И опять не удалось Александру Ивановичу повернуть разговор на Вьетнам. На некоторое время, что вполне естественно, переключились на фронтовые воспоминания.

— Я сначала в истребительном батальоне был. Дадут бутылку с горючей смесью, танки…

— А мы подходим к озеру Балатон, берег крутой, высокий…

— Концлагерь разбили. Ворвались, а там скелеты…

— Неправда, немцы бы их сожгли.

— Живые скелеты, не понимаешь? Которых истребить не успели. На коленях ползут, обниматься лезут, а нам жуть.

— А я всю войну в партизанах был, в Белоруссии. Потом наша армия подошла.

— А что, мужики, Америка с Англией на нашей стороне воевали, наверно, и у них жертвы были.

— Какая война без жертв?

— А сколько примерно американцев и англичан за всю войну полегло?

Мужики поглядели в мою сторону. Мне где-то попадались на глаза цифры, и я запомнил.

— Американцы потеряли двести пятьдесят тысяч человек, англичане — триста тысяч.

— За всю войну?

— Да, за всю.

— Не может быть.

— Почему же не может?

— Как же так?! Вместе воевали, заодно, одних и тех же немцев били. У нас двадцать миллионов человек, а у них двести пятьдесят тысяч. Не может быть!

— Слушай, что тебе говорят. Чай, он (это про меня) не сам придумал, подсчитано.

— А ежели немцы?

— Что немцы?

— Сколько мы немцев положили за всю войну?

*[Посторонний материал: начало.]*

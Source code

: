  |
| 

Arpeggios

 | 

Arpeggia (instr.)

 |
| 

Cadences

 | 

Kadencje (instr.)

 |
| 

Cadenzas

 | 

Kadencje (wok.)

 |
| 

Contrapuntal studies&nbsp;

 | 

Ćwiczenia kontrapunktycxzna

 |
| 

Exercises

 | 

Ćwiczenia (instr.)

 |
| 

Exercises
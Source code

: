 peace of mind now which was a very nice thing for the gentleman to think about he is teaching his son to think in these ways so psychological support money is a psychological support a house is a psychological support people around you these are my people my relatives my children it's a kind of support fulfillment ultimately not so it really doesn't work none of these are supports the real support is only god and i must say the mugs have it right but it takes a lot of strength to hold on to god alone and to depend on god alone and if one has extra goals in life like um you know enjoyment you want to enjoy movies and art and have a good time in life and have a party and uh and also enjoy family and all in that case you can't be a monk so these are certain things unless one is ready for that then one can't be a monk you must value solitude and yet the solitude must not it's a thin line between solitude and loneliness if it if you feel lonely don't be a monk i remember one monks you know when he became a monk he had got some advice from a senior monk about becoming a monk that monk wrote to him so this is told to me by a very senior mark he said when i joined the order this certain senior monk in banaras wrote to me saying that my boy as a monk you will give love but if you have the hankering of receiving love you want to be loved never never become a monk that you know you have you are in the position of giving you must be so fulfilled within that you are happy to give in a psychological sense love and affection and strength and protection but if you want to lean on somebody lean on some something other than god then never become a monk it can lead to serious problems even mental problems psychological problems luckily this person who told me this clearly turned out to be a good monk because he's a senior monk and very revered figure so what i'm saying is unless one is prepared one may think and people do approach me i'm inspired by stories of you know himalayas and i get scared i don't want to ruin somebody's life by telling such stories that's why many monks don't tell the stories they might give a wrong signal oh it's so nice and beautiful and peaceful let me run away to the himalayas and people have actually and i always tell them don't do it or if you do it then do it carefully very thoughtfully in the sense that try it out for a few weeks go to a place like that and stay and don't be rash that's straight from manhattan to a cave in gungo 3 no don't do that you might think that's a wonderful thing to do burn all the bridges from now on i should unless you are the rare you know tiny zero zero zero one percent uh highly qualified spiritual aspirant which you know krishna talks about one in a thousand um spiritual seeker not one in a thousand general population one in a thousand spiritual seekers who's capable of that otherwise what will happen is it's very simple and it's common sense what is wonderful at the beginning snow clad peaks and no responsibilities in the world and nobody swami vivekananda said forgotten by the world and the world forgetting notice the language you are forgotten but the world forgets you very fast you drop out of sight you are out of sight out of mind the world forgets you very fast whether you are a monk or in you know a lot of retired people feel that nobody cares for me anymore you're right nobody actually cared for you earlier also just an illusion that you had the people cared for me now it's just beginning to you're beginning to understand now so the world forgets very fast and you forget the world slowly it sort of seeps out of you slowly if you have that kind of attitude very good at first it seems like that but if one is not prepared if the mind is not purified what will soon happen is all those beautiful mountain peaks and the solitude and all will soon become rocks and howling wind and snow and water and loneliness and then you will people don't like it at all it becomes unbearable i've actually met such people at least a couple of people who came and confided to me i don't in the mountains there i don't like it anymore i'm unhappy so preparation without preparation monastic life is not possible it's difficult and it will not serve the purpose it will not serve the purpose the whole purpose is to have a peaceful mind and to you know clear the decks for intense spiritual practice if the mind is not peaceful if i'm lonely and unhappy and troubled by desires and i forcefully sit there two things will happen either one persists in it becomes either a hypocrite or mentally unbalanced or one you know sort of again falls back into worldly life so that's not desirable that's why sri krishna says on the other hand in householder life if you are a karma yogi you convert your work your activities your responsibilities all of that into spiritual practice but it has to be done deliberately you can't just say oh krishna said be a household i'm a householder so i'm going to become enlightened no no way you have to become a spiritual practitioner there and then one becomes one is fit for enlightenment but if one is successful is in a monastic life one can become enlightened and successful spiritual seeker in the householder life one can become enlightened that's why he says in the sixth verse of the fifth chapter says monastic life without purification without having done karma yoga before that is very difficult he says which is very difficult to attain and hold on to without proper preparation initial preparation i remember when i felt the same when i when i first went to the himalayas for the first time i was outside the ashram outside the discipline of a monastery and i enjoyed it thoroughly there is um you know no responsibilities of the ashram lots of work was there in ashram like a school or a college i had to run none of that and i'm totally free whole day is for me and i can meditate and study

— А немцев четыре с половиной миллиона.

— Н-да, а ты говоришь…

Разговаривая, постепенно отсели от газет и сковороды. Старик, успокоившись, блаженно, тихо заснул. Женщины вдруг запели «Златые горы». Запели громкими, не очень слаженными голосами, но все-таки песня пошла. Я подумал: вот ведь какая судьба. Никто не знает: кто написал эту песню — «Златые горы», слова и музыку. Один ли автор, два ли. Но если два, то оба вполне безымянны и неизвестны. И все-таки каждая деревенская свадьба, каждый деревенский праздник, — вернее, музыкальная и песенная часть каждой пирушки, — начинается с этой песни. Если есть гармонист и если после всех разговоров он растянет мехи гармони, то обязательно с этой песни, с этой залихватской запевки:

Когда б имел златые горы
И реки полные вина,
Все отдал бы за ласки, взоры,
Чтоб ты владела мной одна.

Если нет гармониста, а одни только певуньи, то и они начнут с этой песни и будут, закрыв глаза, полупоя-полукрича, в подробности сообщать:

Умчались мы в страну чужую,
А через год он изменил.
Забыл он клятву роковую,
Когда другую полюбил.

И за что этой песне такая честь?! И мелодрама, и, как сказал бы иной городской интеллигент, непролазная пошлость, а вот поют и поют на всех вечеринках и на всех свадьбах, поют с упоением, надрывая голоса, сотрясая стены, если дело происходит в стенах.